Data supplied >>
********************

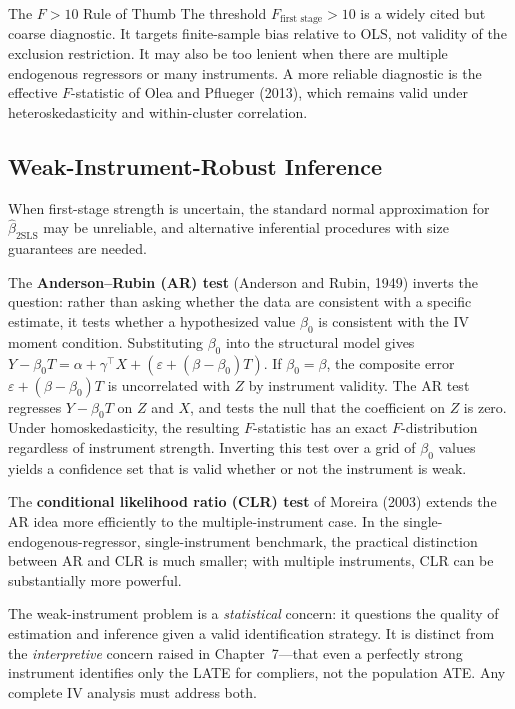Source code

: \documentclass[master.tex]{subfiles}
\begin{document}
\begin{warn}{The $F > 10$ Rule of Thumb}
The threshold $F_{\text{first stage}} > 10$ is a widely cited but
coarse diagnostic.  It targets finite-sample bias relative to OLS,
not validity of the exclusion restriction.  It may also be too lenient
when there are multiple endogenous regressors or many instruments.
A more reliable diagnostic is the effective $F$-statistic of Olea and
Pflueger (2013), which remains valid under heteroskedasticity and
within-cluster correlation.
\end{warn}

\subsection{Weak-Instrument-Robust Inference}

When first-stage strength is uncertain, the standard normal
approximation for $\hat\beta_{\mathrm{2SLS}}$ may be unreliable, and
alternative inferential procedures with size guarantees are needed.

The \textbf{Anderson--Rubin (AR) test} (Anderson and Rubin, 1949)
inverts the question: rather than asking whether the data are
consistent with a specific estimate, it tests whether a hypothesized
value $\beta_0$ is consistent with the IV moment condition.
Substituting $\beta_0$ into the structural model gives
$Y - \beta_0 T = \alpha + \gamma^\top X + (\varepsilon + (\beta - \beta_0) T)$.
If $\beta_0 = \beta$, the composite error $\varepsilon + (\beta - \beta_0) T$
is uncorrelated with $Z$ by instrument validity.
The AR test regresses $Y - \beta_0 T$ on $Z$ and $X$, and tests the
null that the coefficient on $Z$ is zero.  Under homoskedasticity,
the resulting $F$-statistic has an exact $F$-distribution regardless
of instrument strength.  Inverting this test over a grid of $\beta_0$
values yields a confidence set that is valid whether or not the
instrument is weak.

The \textbf{conditional likelihood ratio (CLR) test} of Moreira
(2003) extends the AR idea more efficiently to the multiple-instrument
case.  In the single-endogenous-regressor, single-instrument benchmark,
the practical distinction between AR and CLR is much smaller; with
multiple instruments, CLR can be substantially more powerful.

\begin{remark}
The weak-instrument problem is a \emph{statistical} concern: it
questions the quality of estimation and inference given a valid
identification strategy.  It is distinct from the \emph{interpretive}
concern raised in Chapter~7---that even a perfectly strong instrument
identifies only the LATE for compliers, not the population ATE.
Any complete IV analysis must address both.
\end{remark}
\end{document}
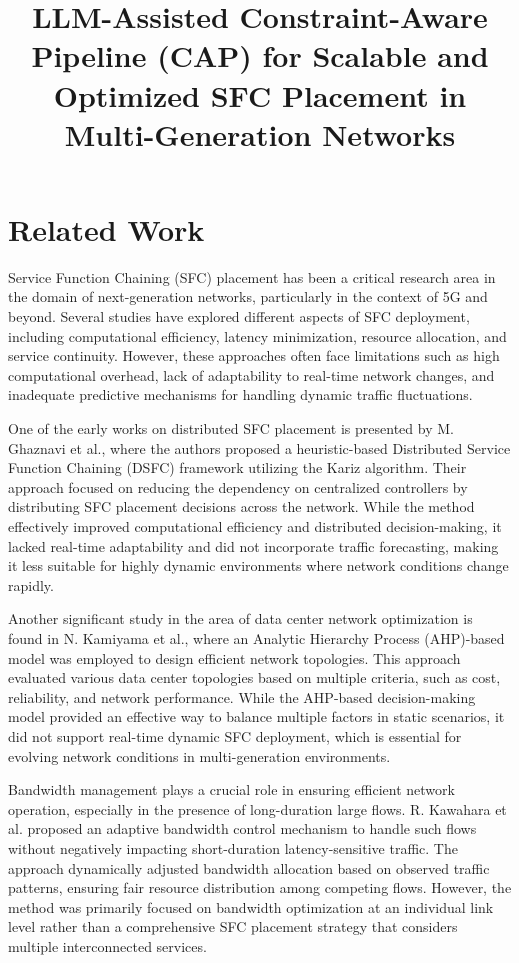 \documentclass[conference]{IEEEtran}
\title{LLM-Assisted Constraint-Aware Pipeline (CAP) for Scalable and Optimized SFC Placement in Multi-Generation Networks}
\author{
	\IEEEauthorblockN{Author 1, Author 2, Author 3, Author 4}
	\IEEEauthorblockA{Department of Computer Science, University Name, Country\\
		Email: author1@example.com, author2@example.com, author3@example.com, author4@example.com}
}
\begin{document}
	
	\maketitle
	
	\section{Related Work}
	
	Service Function Chaining (SFC) placement has been a critical research area in the domain of next-generation networks, particularly in the context of 5G and beyond. Several studies have explored different aspects of SFC deployment, including computational efficiency, latency minimization, resource allocation, and service continuity. However, these approaches often face limitations such as high computational overhead, lack of adaptability to real-time network changes, and inadequate predictive mechanisms for handling dynamic traffic fluctuations.
	
	One of the early works on distributed SFC placement is presented by M. Ghaznavi et al., where the authors proposed a heuristic-based Distributed Service Function Chaining (DSFC) framework utilizing the Kariz algorithm. Their approach focused on reducing the dependency on centralized controllers by distributing SFC placement decisions across the network. While the method effectively improved computational efficiency and distributed decision-making, it lacked real-time adaptability and did not incorporate traffic forecasting, making it less suitable for highly dynamic environments where network conditions change rapidly.
	
	Another significant study in the area of data center network optimization is found in N. Kamiyama et al., where an Analytic Hierarchy Process (AHP)-based model was employed to design efficient network topologies. This approach evaluated various data center topologies based on multiple criteria, such as cost, reliability, and network performance. While the AHP-based decision-making model provided an effective way to balance multiple factors in static scenarios, it did not support real-time dynamic SFC deployment, which is essential for evolving network conditions in multi-generation environments.
	
	Bandwidth management plays a crucial role in ensuring efficient network operation, especially in the presence of long-duration large flows. R. Kawahara et al. proposed an adaptive bandwidth control mechanism to handle such flows without negatively impacting short-duration latency-sensitive traffic. The approach dynamically adjusted bandwidth allocation based on observed traffic patterns, ensuring fair resource distribution among competing flows. However, the method was primarily focused on bandwidth optimization at an individual link level rather than a comprehensive SFC placement strategy that considers multiple interconnected services.
	
\end{document}

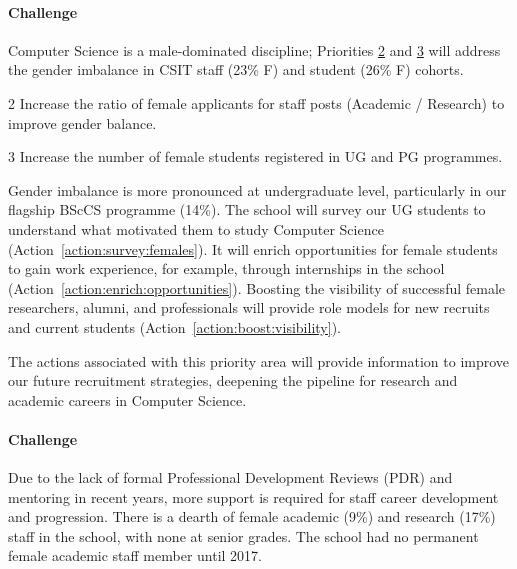 \paragraph{Challenge}
Computer Science is a male-dominated discipline; Priorities \hyperlink{priority:2}{2}  and \hyperlink{priority:3}{3} will address the gender imbalance in CSIT staff (23\% F) and student (26\% F) cohorts.

\begin{priority}{2}
    Increase the ratio of female applicants for staff posts (Academic / Research) to improve gender balance.  
    \hfill{
    \hypersetup{hidelinks}
    \hyperlink{p2}{\gotoactionsymbol{}}
}
\end{priority}



\begin{priority}{3}
    Increase the number of female students registered in UG and PG programmes. 
    \hfill{
    \hypersetup{hidelinks}
    \hyperlink{p3}{\gotoactionsymbol{}}
}
\end{priority}

Gender imbalance is more pronounced at undergraduate level, particularly in our flagship BScCS programme (14\%). The school will survey our UG students to understand what motivated them to study Computer Science (Action~\ref{action:survey:females}). It will enrich opportunities for female students to gain work experience, for example, through internships in the school (Action~\ref{action:enrich:opportunities}). Boosting the visibility of successful female researchers, alumni, and professionals will provide role models for new recruits and current students (Action~\ref{action:boost:visibility}).  

The actions associated with this priority area will provide information to improve our future recruitment strategies, deepening the pipeline for research and academic careers in Computer Science. 

\paragraph{Challenge}
Due to the lack of formal Professional Development Reviews (PDR) and mentoring in recent years, more support is required for staff career development and progression. 
There is a dearth of female academic (9\%) and research (17\%) staff in the school, with none at senior grades.  The school had no permanent female academic staff member until 2017.


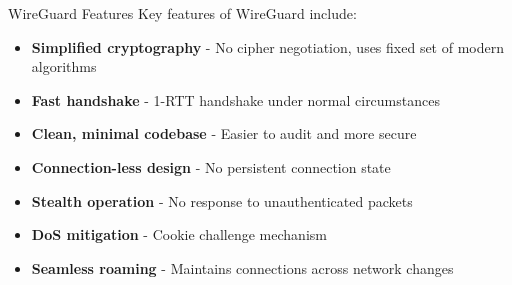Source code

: \begin{theorem}{WireGuard Features}
Key features of WireGuard include:
\begin{itemize}
    \item \textbf{Simplified cryptography} - No cipher negotiation, uses fixed set of modern algorithms
    \item \textbf{Fast handshake} - 1-RTT handshake under normal circumstances
    \item \textbf{Clean, minimal codebase} - Easier to audit and more secure
    \item \textbf{Connection-less design} - No persistent connection state
    \item \textbf{Stealth operation} - No response to unauthenticated packets
    \item \textbf{DoS mitigation} - Cookie challenge mechanism
    \item \textbf{Seamless roaming} - Maintains connections across network changes
\end{itemize}
\end{theorem}

\multend


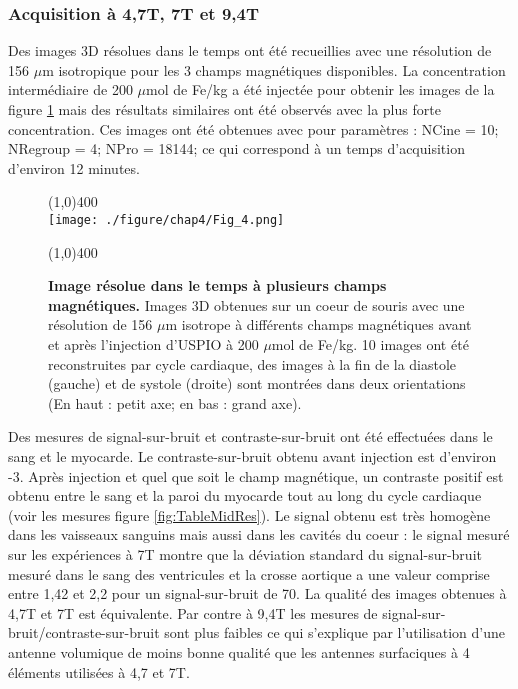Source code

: \subsubsection{Acquisition à 4,7T, 7T et 9,4T}

Des images 3D résolues dans le temps ont été recueillies avec une résolution de 156 $\mu$m isotropique pour les 3 champs magnétiques disponibles. La concentration intermédiaire de 200 $\mu$mol de Fe/kg a été injectée pour obtenir les images de la figure \ref{fig:UTEUSPIOField} mais des résultats similaires ont été observés avec la plus forte concentration. Ces images ont été obtenues avec pour paramètres : NCine = 10; NRegroup = 4; NPro = 18144; ce qui correspond à un temps d'acquisition d'environ 12 minutes.

\begin{figure}[H]
\centering
\line(1,0){400} \\
\texttt{[image: ./figure/chap4/Fig\_4.png]}
\caption[Image résolue dans le temps à plusieurs champs magnétiques.]{\label{fig:UTEUSPIOField} \textbf{Image résolue dans le temps à plusieurs champs magnétiques.} Images 3D obtenues sur un coeur de souris avec une résolution de 156 $\mu$m isotrope à différents champs magnétiques avant et après l'injection d'USPIO à 200 $\mu$mol de Fe/kg. 10 images ont été reconstruites par cycle cardiaque, des images à la fin de la diastole (gauche) et de systole (droite) sont montrées dans deux orientations (En haut : petit axe; en bas : grand axe).}
\line(1,0){400} \\ 
\end{figure}

Des mesures de signal-sur-bruit et contraste-sur-bruit ont été effectuées dans le sang et le myocarde. Le contraste-sur-bruit obtenu avant injection est d'environ -3. Après injection et quel que soit le champ magnétique, un contraste positif est obtenu entre le sang et la paroi du myocarde tout au long du cycle cardiaque (voir les mesures figure \ref{fig:TableMidRes}). Le signal obtenu est très homogène dans les vaisseaux sanguins mais aussi dans les cavités du coeur : le signal mesuré sur les expériences à 7T montre que la déviation standard du signal-sur-bruit mesuré dans le sang des ventricules et la crosse aortique a une valeur comprise entre 1,42 et 2,2 pour un signal-sur-bruit de 70. La qualité des images obtenues à 4,7T et 7T est équivalente. Par contre à 9,4T les mesures de signal-sur-bruit/contraste-sur-bruit sont plus faibles ce qui s'explique par l'utilisation d'une antenne volumique de moins bonne qualité que les antennes surfaciques à 4 éléments utilisées à 4,7 et 7T.


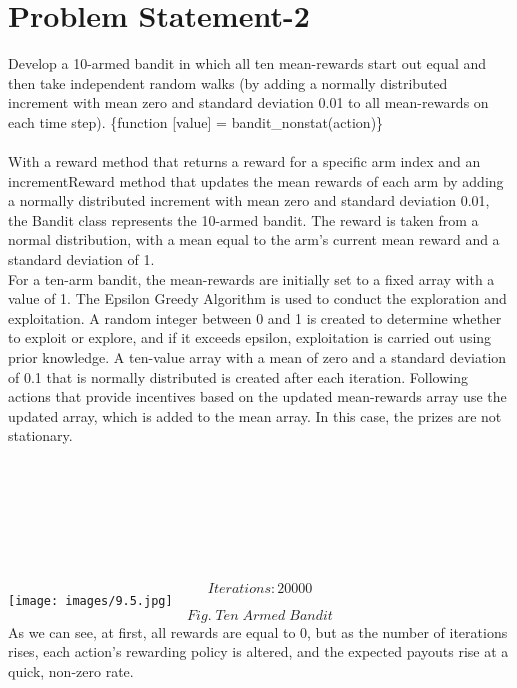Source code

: \documentclass[conference]{IEEEtran}
\begin{document}
\section{Problem Statement-2} 
Develop a 10-armed bandit in which all ten mean-rewards start out equal and then take independent random walks (by adding a normally distributed increment with mean zero and standard deviation 0.01 to all mean-rewards on each time step). 
\{function [value] = bandit\_nonstat(action)\}\\ 
\\
With a reward method that returns a reward for a specific arm index and an incrementReward method that updates the mean rewards of each arm by adding a normally distributed increment with mean zero and standard deviation 0.01, the Bandit class represents the 10-armed bandit. The reward is taken from a normal distribution, with a mean equal to the arm's current mean reward and a standard deviation of 1.\\
For a ten-arm bandit, the mean-rewards are initially set to a fixed array with a value of 1. The Epsilon Greedy Algorithm is used to conduct the exploration and exploitation. A random integer between 0 and 1 is created to determine whether to exploit or explore, and if it exceeds epsilon, exploitation is carried out using prior knowledge. A ten-value array with a mean of zero and a standard deviation of 0.1 that is normally distributed is created after each iteration. Following actions that provide incentives based on the updated mean-rewards array use the updated array, which is added to the mean array. In this case, the prizes are not stationary.\\ \\ \\ \\ \\ \\ \\ \\
$$Iterations:20000$$
\texttt{[image: images/9.5.jpg]}
$$Fig. \; Ten \; Armed \; Bandit$$
As we can see, at first, all rewards are equal to 0, but as the number of iterations rises, each action's rewarding policy is altered, and the expected payouts rise at a quick, non-zero rate.\\
\end{document}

********************

What you should do >> Reproduce, exactly and with both ends included, every line from the one that contains "As we can see, at" to the end of the listing above.

Solution >>
As we can see, at first, all rewards are equal to 0, but as the number of iterations rises, each action's rewarding policy is altered, and the expected payouts rise at a quick, non-zero rate.\\
\end{document}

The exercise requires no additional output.